Nochmals die unmissverständlchen Worte der Heiligen Schrift: Offb 21,8 „Aber die Feiglinge und Treulosen,
die Befleckten, die Mörder und Unzüchtigen, die Zauberer, Götzendiener und alle Lügner – ihr Los wird
der See von brennendem Schwefel sein. Dies ist der zweite Tod.“ sowie die besondere Empfehlung: www.gloriapolo.net/
#135 defendor 17:56:41 | Mittwoch, 10. Dezember 2008
@Friedrich Spee Ihre „Werbertrommel“ für die Aufhebung des Pfilchzölibates können Sie sich getrost
ersparen… mit einem Blick in die chaotischen Zuständen der protestantischen Vereinigungen ( kennen
bekanntlich kein Zölibat ) dürfte Ihre „Werbung“ ad absurdum geführt sein ! Das- zölibatfreie – protestantische
Durcheinander ist gar ein „Plädoyer“ FÜR das römische katholische Pflichtzölibat für Priester ! Oder
wollen Sie uns etwa weismachen, die protestantischen Vereinigungen „blühen nahezu auf“ aufgrund ihrer
kunterbunten – zölibatlosen – „PfarrerInnen“-Zusammensetzungen ?! Nein, sie sind nahezu zu einem Torso
verkommen ! Mt 19,12 „Denn es ist so: Manche sind von Geburt an zur Ehe unfähig, manche sind von den
Menschen dazu gemacht und manche haben sich selbst dazu gemacht – um des Himmelreiches willen. Wer das
erfassen kann, der erfasse es.““ Klar und deutlich ! Für alle „joberense“… www.gloriapolo.net/
#132 Kunstmaler † 17:48:57 | Mittwoch, 10. Dezember 2008
Hr.Spee Sind Sie mir bitte nicht böse, aber es gibt Dinge, die Sie nicht begreifen können. Das Zölibat
hat auch noch einen ganz anderen Sinn – nämlich den Sinn der „Reinheit“. Aber da lasse ich mich jetzt
nicht darüber aus, denn diesen Reinheitssinn verstehen Sie nicht – nicht, dass ich Sie für dumm halten
würde – im Gegenteil, Sie sind ein immer interessanter Diskussionspartner, den ich sehr respektiere.

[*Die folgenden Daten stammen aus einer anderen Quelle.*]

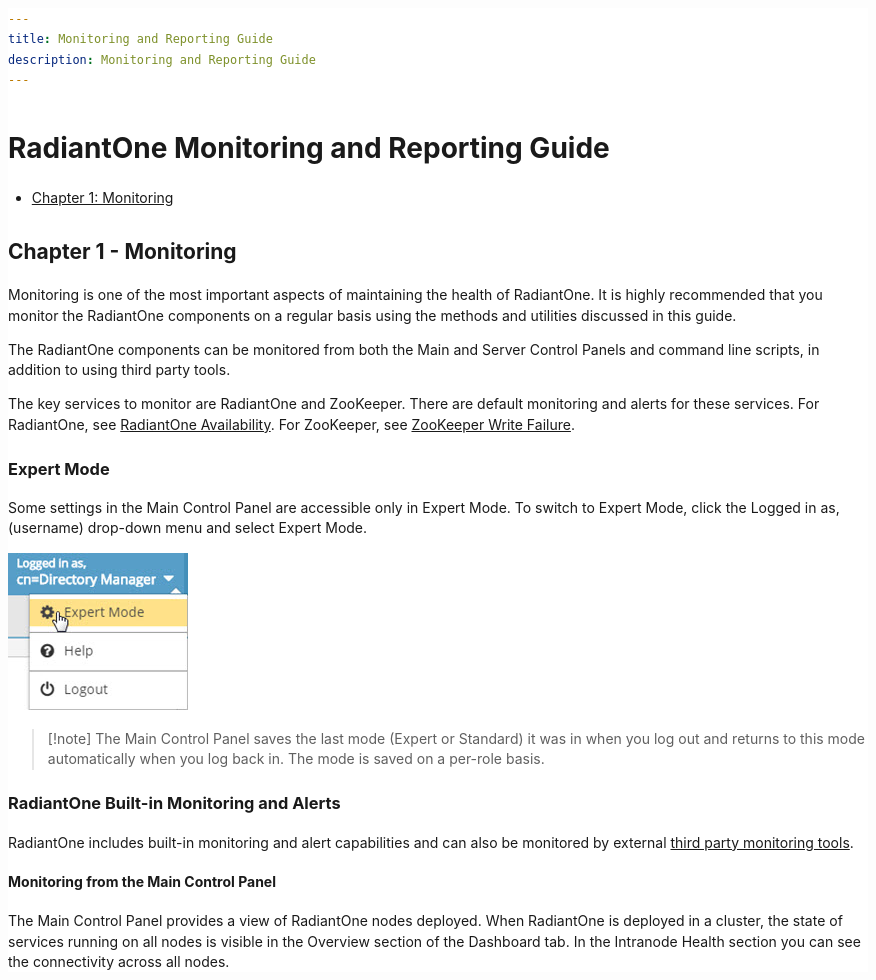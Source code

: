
```yaml
---
title: Monitoring and Reporting Guide
description: Monitoring and Reporting Guide
---
```


# RadiantOne Monitoring and Reporting Guide

- [Chapter 1: Monitoring](01-monitoring.md)



## Chapter 1 - Monitoring

Monitoring is one of the most important aspects of maintaining the health of RadiantOne. It is highly recommended that you monitor the RadiantOne components on a regular basis using the
methods and utilities discussed in this guide.

The RadiantOne components can be monitored from both the Main and Server Control Panels and command line scripts, in addition to using third party tools.

The key services to monitor are RadiantOne and ZooKeeper. There are default monitoring and alerts for these services. For RadiantOne, see [RadiantOne Availability](#radiantone-service-availability). For ZooKeeper, see
[ZooKeeper Write Failure](#zookeeper-write-failure).

### Expert Mode

Some settings in the Main Control Panel are accessible only in Expert Mode. To switch to Expert Mode, click the Logged in as, (username) drop-down menu and select Expert Mode.

![An image showing expert mode](Media/expert-mode.jpg)

>[!note] The Main Control Panel saves the last mode (Expert or Standard) it was in when you log out and returns to this mode automatically when you log back in. The mode is saved on a per-role basis.

### RadiantOne Built-in Monitoring and Alerts

RadiantOne includes built-in monitoring and alert capabilities and can also be monitored by external [third party monitoring tools](#external-monitoring-options-with-third-party-tools).

#### Monitoring from the Main Control Panel

The Main Control Panel provides a view of RadiantOne nodes deployed. When RadiantOne is deployed in a cluster, the state of services running on all nodes is visible in the Overview
section of the Dashboard tab. In the Intranode Health section you can see the connectivity across all nodes.
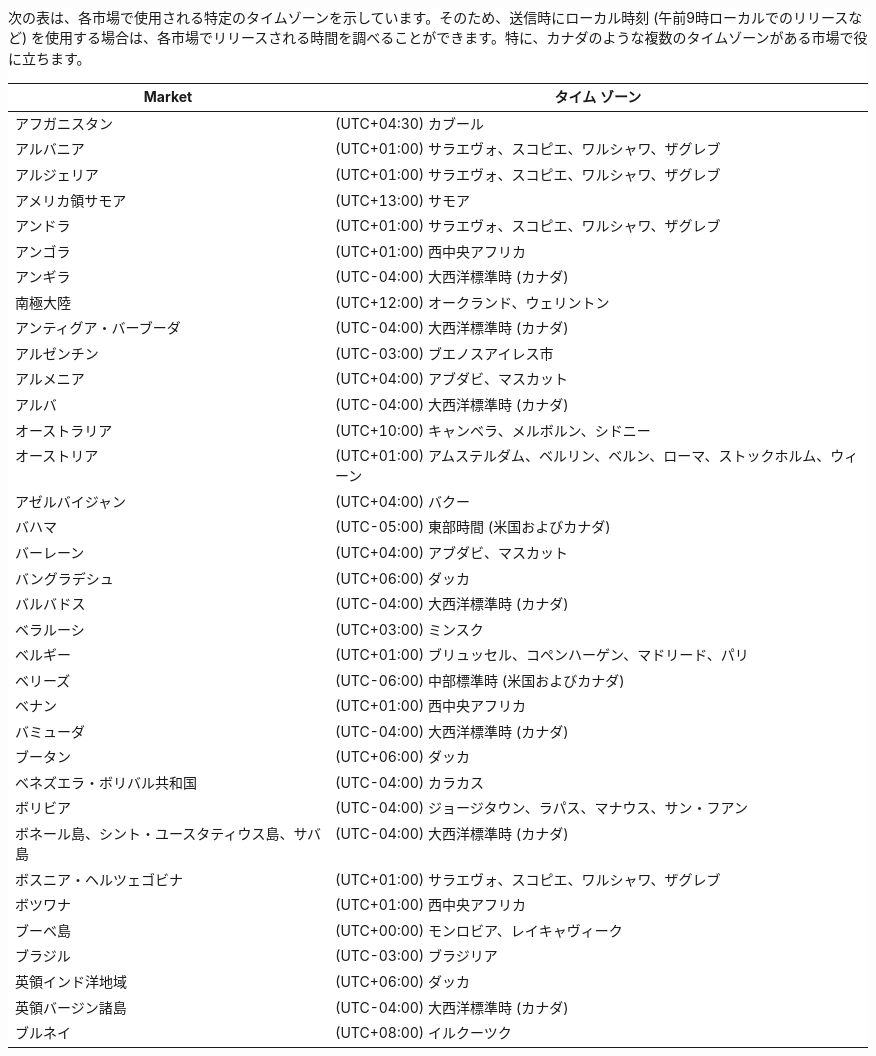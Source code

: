 次の表は、各市場で使用される特定のタイムゾーンを示しています。そのため、送信時にローカル時刻 (午前9時ローカルでのリリースなど) を使用する場合は、各市場でリリースされる時間を調べることができます。特に、カナダのような複数のタイムゾーンがある市場で役に立ちます。

| Market | タイム ゾーン |
|--------|-----------|
| アフガニスタン  |  (UTC+04:30) カブール |
| アルバニア  |  (UTC+01:00) サラエヴォ、スコピエ、ワルシャワ、ザグレブ |
| アルジェリア  |  (UTC+01:00) サラエヴォ、スコピエ、ワルシャワ、ザグレブ |
| アメリカ領サモア  |  (UTC+13:00) サモア |
| アンドラ  |  (UTC+01:00) サラエヴォ、スコピエ、ワルシャワ、ザグレブ |
| アンゴラ  |  (UTC+01:00) 西中央アフリカ |
| アンギラ  |  (UTC-04:00) 大西洋標準時 (カナダ) |
| 南極大陸  |  (UTC+12:00) オークランド、ウェリントン |
| アンティグア・バーブーダ  |  (UTC-04:00) 大西洋標準時 (カナダ) |
| アルゼンチン  |  (UTC-03:00) ブエノスアイレス市 |
| アルメニア  |  (UTC+04:00) アブダビ、マスカット |
| アルバ  |  (UTC-04:00) 大西洋標準時 (カナダ) |
| オーストラリア  |  (UTC+10:00) キャンベラ、メルボルン、シドニー |
| オーストリア  |  (UTC+01:00) アムステルダム、ベルリン、ベルン、ローマ、ストックホルム、ウィーン |
| アゼルバイジャン  |  (UTC+04:00) バクー |
| バハマ  |  (UTC-05:00) 東部時間 (米国およびカナダ) |
| バーレーン  |  (UTC+04:00) アブダビ、マスカット |
| バングラデシュ  |  (UTC+06:00) ダッカ |
| バルバドス  |  (UTC-04:00) 大西洋標準時 (カナダ) |
| ベラルーシ  |  (UTC+03:00) ミンスク |
| ベルギー  |  (UTC+01:00) ブリュッセル、コペンハーゲン、マドリード、パリ |
| ベリーズ  |  (UTC-06:00) 中部標準時 (米国およびカナダ) |
| ベナン  |  (UTC+01:00) 西中央アフリカ |
| バミューダ  |  (UTC-04:00) 大西洋標準時 (カナダ) |
| ブータン  |  (UTC+06:00) ダッカ |
| ベネズエラ・ボリバル共和国  |  (UTC-04:00) カラカス |
| ボリビア  |  (UTC-04:00) ジョージタウン、ラパス、マナウス、サン・フアン |
| ボネール島、シント・ユースタティウス島、サバ島  |  (UTC-04:00) 大西洋標準時 (カナダ) |
| ボスニア・ヘルツェゴビナ  |  (UTC+01:00) サラエヴォ、スコピエ、ワルシャワ、ザグレブ |
| ボツワナ  |  (UTC+01:00) 西中央アフリカ |
| ブーベ島  |  (UTC+00:00) モンロビア、レイキャヴィーク |
| ブラジル  |  (UTC-03:00) ブラジリア |
| 英領インド洋地域  |  (UTC+06:00) ダッカ |
| 英領バージン諸島  |  (UTC-04:00) 大西洋標準時 (カナダ) |
| ブルネイ  |  (UTC+08:00) イルクーツク |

Nicht verärgert sein, bitte.
#131 Friedrich Spee 17:42:22 | Mittwoch, 10. Dezember 2008
Kunstmaler Noch einmal: Man muss kein katholischer Priester werden. Genau das sagen sich immer mehr Menschen –
wieso wohl? Was ist denn die Begründung, dass Priester nicht heiraten dürfen? Mehr Zeit für den Dienst.
– Nunja – lieber genug Priester, die verheiratet sind, als eben viel zu wenige, die von mehreren Gemeinden
geteilt werden müssen – die wenigen haben dadurch auch nicht mehr Zeit für den Dienst. In der Bibel
selber ist es widersprüchlich. So gibt es Stellen, in denen ehelosigkeit gelobt wird – aber eben auch
Stellen, die dem Priester ans Herz legen, eine „anständige“ Frau zu heiraten. Letztendlich gibts ja sogar
verheiratete katholische Priester – nämlich genau dann, wenn beispielsweise ein orthodoxer Priester,
der verheiratet ist, zum Katholizismus übertritt – also kann der Zölibat keine absolut gültige Bedingung
sein.
#130 defendor 17:23:37 | Mittwoch, 10. Dezember 2008
Schon verloren ! „joberens“ der verbissene Häretiker und seine „Freunde der Lüge“ werden trotz aller
durchtriebenen Versuche nichts daran ändern können, dass sich die – auf Ungehorsam nach dem Vaticanum
II: aufbauende – modernistische Zersetzungszeit unweigerlich dem Ende neigen wird ! Und so schnell sie
gekommen sind…die „joberense“…so schnell werden sie zu Schall und Rauch ! www.gloriapolo.net/ Besondere
Empfehlung für verbissene Modernisten ! www.gloriapolo.net/
#129 Kunstmaler † 17:21:58 | Mittwoch, 10. Dezember 2008
es ist immer lustig wenn man unterschätzt wird. Und es ist besonders lustig, wenn jemand hier einfach
„alle User“ hier unterschätzt. Aber da macht man es sich halt auch sehr einfach.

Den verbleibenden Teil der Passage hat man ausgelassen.